─── SOURCE DATA ───
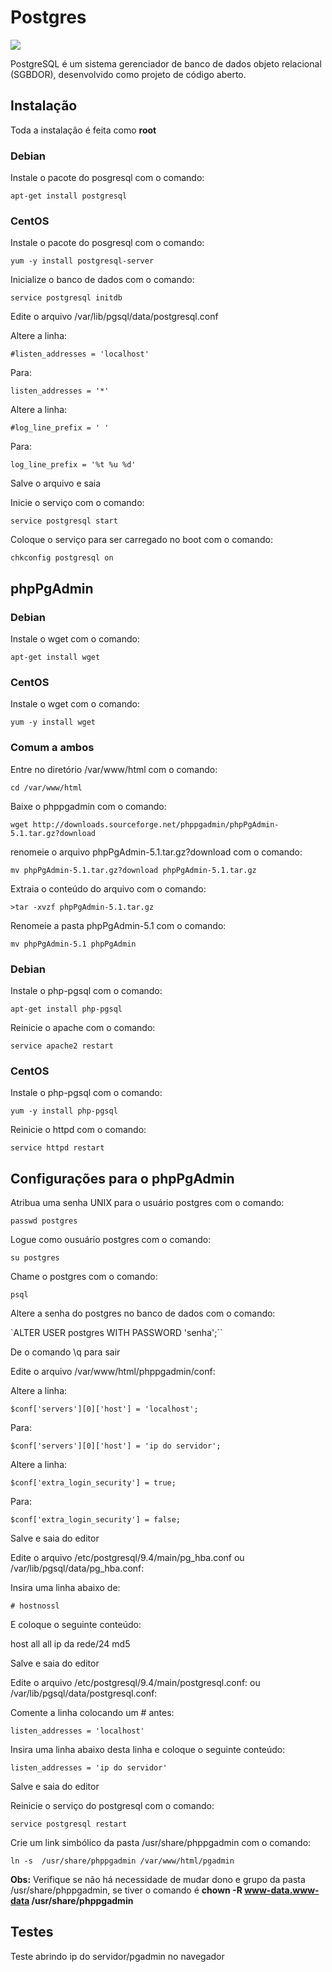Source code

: # Postgres

![](http://)

PostgreSQL é um sistema gerenciador de banco de dados objeto relacional (SGBDOR), desenvolvido como projeto de código aberto.

## Instalação

Toda a instalação é feita como **root**

### Debian

Instale o pacote do posgresql com o comando:

 `apt-get install postgresql`

### CentOS

Instale o pacote do posgresql com o comando:

 `yum -y install postgresql-server`

Inicialize o banco de dados com o comando:

 `service postgresql initdb`

Edite o arquivo /var/lib/pgsql/data/postgresql.conf

Altere a linha:

 `#listen_addresses = 'localhost' `

Para:

 `listen_addresses = '*' `

Altere a linha:

 `#log_line_prefix = ' '`

Para:

 `log_line_prefix = '%t %u %d'`

Salve o arquivo e saia

Inicie o serviço com o comando:

 `service postgresql start`

Coloque o serviço para ser carregado no boot com o comando:

 `chkconfig postgresql on`

## phpPgAdmin

### Debian

Instale o wget com o comando:

 `apt-get install wget`

### CentOS

Instale o wget com o comando:

 `yum -y install wget`

### Comum a ambos

Entre no diretório /var/www/html com o comando:

 `cd /var/www/html`

Baixe o phppgadmin com o comando:

`wget http://downloads.sourceforge.net/phppgadmin/phpPgAdmin-5.1.tar.gz?download`

renomeie o arquivo phpPgAdmin-5.1.tar.gz?download com o comando:

 `mv phpPgAdmin-5.1.tar.gz?download phpPgAdmin-5.1.tar.gz`

Extraia o conteúdo do arquivo com o comando:

 `>tar -xvzf phpPgAdmin-5.1.tar.gz`

Renomeie a pasta phpPgAdmin-5.1 com o comando:

 `mv phpPgAdmin-5.1 phpPgAdmin`

### Debian

Instale o php-pgsql com o comando:

 `apt-get install php-pgsql `

Reinicie o apache com o comando:

 `service apache2 restart `

### CentOS

Instale o php-pgsql com o comando:

 `yum -y install php-pgsql`

Reinicie o httpd com o comando:

 `service httpd restart`

## Configurações para o phpPgAdmin

Atribua uma senha UNIX para o usuário postgres com o comando:

 `passwd postgres`

Logue como ousuário postgres com o comando:

 `su postgres`

Chame o postgres com o comando:

 `psql`

Altere a senha do postgres no banco de dados com o comando:

 `ALTER USER postgres WITH PASSWORD 'senha';``

De o comando \\q para sair

Edite o arquivo /var/www/html/phppgadmin/conf:

Altere a linha:

 `$conf['servers'][0]['host'] = 'localhost';`

Para:

 `$conf['servers'][0]['host'] = 'ip do servidor';`

Altere a linha:

 `$conf['extra_login_security'] = true;`

Para:

 `$conf['extra_login_security'] = false;`

Salve e saia do editor

Edite o arquivo /etc/postgresql/9.4/main/pg\_hba.conf ou /var/lib/pgsql/data/pg\_hba.conf:

Insira uma linha abaixo de:

 `# hostnossl`

E coloque o seguinte conteúdo:

host all all ip da rede/24 md5

Salve e saia do editor

Edite o arquivo /etc/postgresql/9.4/main/postgresql.conf: ou /var/lib/pgsql/data/postgresql.conf:

Comente a linha colocando um # antes:

 `listen_addresses = 'localhost'`

Insira uma linha abaixo desta linha e coloque o seguinte conteúdo:

 `listen_addresses = 'ip do servidor'`

Salve e saia do editor

Reinicie o serviço do postgresql com o comando:

 `service postgresql restart`

Crie um link simbólico da pasta /usr/share/phppgadmin com o comando:

 `ln -s  /usr/share/phppgadmin /var/www/html/pgadmin`

**Obs:** Verifique se não há necessidade de mudar dono e grupo da pasta /usr/share/phppgadmin, se tiver o comando é **chown -R www-data.www-data /usr/share/phppgadmin**

Testes
------

Teste abrindo ip do servidor/pgadmin no navegador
───
INSTRUCTIONS TO FOLLOW »
Every line with the word "servidor" in it should be copied from the listing above.

RESULT OF THE EXERCISE »
 `$conf['servers'][0]['host'] = 'ip do servidor';`
 `listen_addresses = 'ip do servidor'`
Teste abrindo ip do servidor/pgadmin no navegador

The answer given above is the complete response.